A device driver 'DSL' using core.async
.
One of the killer features of Livespaces has always been its ability to automate control of many disparate hardware devices in our meeting rooms and labs. For example, a Livespace meta app can set up a room for a meeting by setting the level of the room’s lighting, reseting audio mixer levels, powering up the front displays and setting their default inputs, and then loading up a presentation on one display, all the while playing a pleasing background humming noise just to let you know how happy it is to do all this for you.
Livespaces acts like an operating system for a roomful of hardware and software, and, like an operating system, it has a plugin device driver architecture. Livespaces currently has drivers for audio amplifiers, echo cancellers, audio/video switching matrix’s, video cameras, LCD displays, electrical control buses (lights, etc), projectors, fibre switching matrixes, servo actuators, and more.
Which is all very froody, except that these drivers have been written by a variety of developers on an ad hoc basis over nearly a decade now, and I think it’s fair to say the word ‘ghetto’ begins to describe the quality of the code as it stands today.
Ad Hoc’ery
Up until recently we’ve dealt with this by simply avoiding looking at it too closely, but when a ‘must not fail’ demonstration did in fact fail, due in large part to the drivers for the big screen LCD’s deadlocking the Livespace server’s main event loop and thus bringing everything else to a screeching halt, we began to realise that Something Must Be Done.
As well as the drivers being of variable quality, they are also very ad hoc, re-implementing their own communication layers, adhering to various multi-threading disciplines (including the ever-popular ‘optimistic’ threading control, i.e none), and having no standard error detection and handling behaviour.
That last one is super important when dealing with large amounts of hardware: in that environment what can go wrong, will … randomly. It’s crucial that drivers keep on going as well they can in the face of failure, while flagging the problem loud and clear for the poor sod assigned to run the room.
In fact, only a very small amount of code should typically be needed for any given device driver. Manufacturers typically design very simple device-control protocols that just allow you to get & set properties on the device, and the only variations are the framing of messages (including things like headers, checksums, etc.) and the actual codes needed to read or write various states to and from the device.
For example, an LCD display entity might have just these properties:
Property | Values |
power | true, false |
input | dvi, video, s-video, hdmi, etc |
And an HD video camera might have these properties:
Property | Values |
power | true, false |
focus | auto, manual |
focus-position | integer |
auto-exposure | auto, manual, shutter-priority, iris-priority, bright |
The rest of the device control stack is about communicating with the device (typically over IP or serial) and representing the device as a Livespace entity. A Livespace entity is an data object containing name/value pairs which is replicated across any number of hosts in a room. A device entity publishes the hardware’s state, and allows clients to control the device by changing properties of the entity.
Async
We often need new drivers in a hurry when putting together new equipment, and the person doing the integration is often not a software developer.
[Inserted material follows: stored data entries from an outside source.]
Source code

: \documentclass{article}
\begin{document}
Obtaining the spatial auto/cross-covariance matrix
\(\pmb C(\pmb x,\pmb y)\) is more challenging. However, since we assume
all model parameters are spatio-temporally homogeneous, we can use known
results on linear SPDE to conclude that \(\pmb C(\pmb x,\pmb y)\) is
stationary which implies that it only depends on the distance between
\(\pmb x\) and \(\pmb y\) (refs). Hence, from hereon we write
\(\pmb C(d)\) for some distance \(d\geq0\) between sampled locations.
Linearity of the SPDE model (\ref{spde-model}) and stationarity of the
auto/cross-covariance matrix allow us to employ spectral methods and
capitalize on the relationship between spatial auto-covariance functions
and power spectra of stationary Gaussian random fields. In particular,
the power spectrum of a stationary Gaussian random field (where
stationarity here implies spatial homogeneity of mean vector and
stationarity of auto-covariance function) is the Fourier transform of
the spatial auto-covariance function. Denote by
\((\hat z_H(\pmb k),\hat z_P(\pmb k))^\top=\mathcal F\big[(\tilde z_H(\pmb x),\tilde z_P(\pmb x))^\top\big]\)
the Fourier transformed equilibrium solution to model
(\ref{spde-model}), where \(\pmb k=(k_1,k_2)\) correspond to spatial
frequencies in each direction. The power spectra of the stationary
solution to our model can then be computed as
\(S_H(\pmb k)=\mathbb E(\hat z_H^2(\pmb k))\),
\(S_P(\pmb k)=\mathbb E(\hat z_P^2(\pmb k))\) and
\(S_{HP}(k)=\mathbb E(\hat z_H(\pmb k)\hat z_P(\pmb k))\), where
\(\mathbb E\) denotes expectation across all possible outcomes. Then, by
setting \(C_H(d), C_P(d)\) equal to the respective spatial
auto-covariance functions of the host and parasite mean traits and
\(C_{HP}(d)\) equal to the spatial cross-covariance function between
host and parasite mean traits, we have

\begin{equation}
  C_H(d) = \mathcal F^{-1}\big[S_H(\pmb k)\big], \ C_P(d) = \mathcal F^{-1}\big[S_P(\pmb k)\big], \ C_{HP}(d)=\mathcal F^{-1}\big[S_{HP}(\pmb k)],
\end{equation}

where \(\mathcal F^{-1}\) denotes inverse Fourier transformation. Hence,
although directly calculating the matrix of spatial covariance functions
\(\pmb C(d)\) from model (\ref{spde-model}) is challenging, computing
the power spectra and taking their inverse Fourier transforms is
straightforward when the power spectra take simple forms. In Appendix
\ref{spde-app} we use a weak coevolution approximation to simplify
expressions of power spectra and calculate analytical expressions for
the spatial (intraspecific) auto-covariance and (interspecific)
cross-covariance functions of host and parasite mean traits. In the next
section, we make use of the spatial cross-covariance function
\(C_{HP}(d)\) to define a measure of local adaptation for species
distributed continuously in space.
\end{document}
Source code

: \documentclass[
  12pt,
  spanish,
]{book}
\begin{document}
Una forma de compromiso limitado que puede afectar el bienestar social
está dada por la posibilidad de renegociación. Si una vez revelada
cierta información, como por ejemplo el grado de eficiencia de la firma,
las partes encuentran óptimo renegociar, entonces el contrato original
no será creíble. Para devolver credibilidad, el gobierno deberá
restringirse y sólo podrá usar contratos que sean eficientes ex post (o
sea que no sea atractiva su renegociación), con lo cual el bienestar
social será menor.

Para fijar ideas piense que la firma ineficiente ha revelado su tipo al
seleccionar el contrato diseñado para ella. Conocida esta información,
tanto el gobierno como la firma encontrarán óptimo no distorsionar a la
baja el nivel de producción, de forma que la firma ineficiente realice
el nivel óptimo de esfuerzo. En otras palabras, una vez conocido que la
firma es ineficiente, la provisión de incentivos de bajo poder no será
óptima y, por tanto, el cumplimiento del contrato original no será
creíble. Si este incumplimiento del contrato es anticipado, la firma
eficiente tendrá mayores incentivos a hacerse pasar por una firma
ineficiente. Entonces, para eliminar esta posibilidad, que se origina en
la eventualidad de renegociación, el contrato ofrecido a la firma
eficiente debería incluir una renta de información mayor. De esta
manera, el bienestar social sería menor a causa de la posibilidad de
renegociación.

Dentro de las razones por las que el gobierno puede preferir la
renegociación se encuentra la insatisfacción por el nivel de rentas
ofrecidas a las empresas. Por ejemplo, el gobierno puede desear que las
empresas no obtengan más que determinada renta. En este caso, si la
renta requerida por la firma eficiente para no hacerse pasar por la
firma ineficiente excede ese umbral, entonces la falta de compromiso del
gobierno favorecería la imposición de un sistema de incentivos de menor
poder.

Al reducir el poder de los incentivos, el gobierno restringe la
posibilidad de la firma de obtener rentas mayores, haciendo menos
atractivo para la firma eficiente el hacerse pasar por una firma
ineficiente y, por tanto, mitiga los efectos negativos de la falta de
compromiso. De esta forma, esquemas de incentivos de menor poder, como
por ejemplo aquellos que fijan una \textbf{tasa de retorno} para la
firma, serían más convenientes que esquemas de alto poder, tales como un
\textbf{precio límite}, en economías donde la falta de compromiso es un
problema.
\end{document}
Since drivers are so conceptually simple, we wanted to try to see if we could make writing new drivers accessible to technically-proficient non-developers. A driver Domain-Specific Language (DSL) immediately came to mind.
I had gotten as far as making a design based on expect-style interactions to drive a state machine, but then I serendipitously read another great article on Clojure’s core.async library, and the reminder of core.async’s use of state machines behind the scenes lit up few connections: core.async would be perfect for writing imperative driver code rather than having to juggle event notifications and track the state explicitly (and deal with the inevitable heisenbugs that this approach would bring).
Design
The top-level design I came up with was:
The Device component keeps a presentation entity in sync with the hardware by creating a core.async transport channel (over IP or serial), and having the driver talk to the hardware over it. The Device initially reads the state of the hardware into the entity, publishes it, then listens for changes to the entity and syncs them back to the hardware. If any error occurs, the entity is un-published until it’s resolved.
All of this is done over core.async channels. Messages over the transport, property change notifications from the entity, timeouts and shutdown signal: all channels.
Transport
The transport is a fairly obvious bridging of a Netty channel to a core.async channel. The core.async channel initiates a network connection on first access, then syncs messages to/from Netty and core.async, closing the channel when done.
Driver
The driver is defined by a set of properties implementing the IProperty
Clojure protocol:
(defprotocol IProperty "A device driver property. The property has an access mode (read-only/read-write/write-only/constant) and fn's to asynchronously read and write the property value." (property-name [this] "The name (keyword) of the property.") (property-mode [this] "The change mode: :rw (read-write), :ro (read-only), :wo (write-only), :const (constant).") (get-property-value [this channel] "Async get the property value from channel, returning a channel with one of [:complete value], or [error-code error-message].") (set-property-value [this channel value] "Async set property to value, returning a channel containing [:complete] or [error-code error-message].") (affects-properties [this] "A seq of property names whose values may change when this property changes."))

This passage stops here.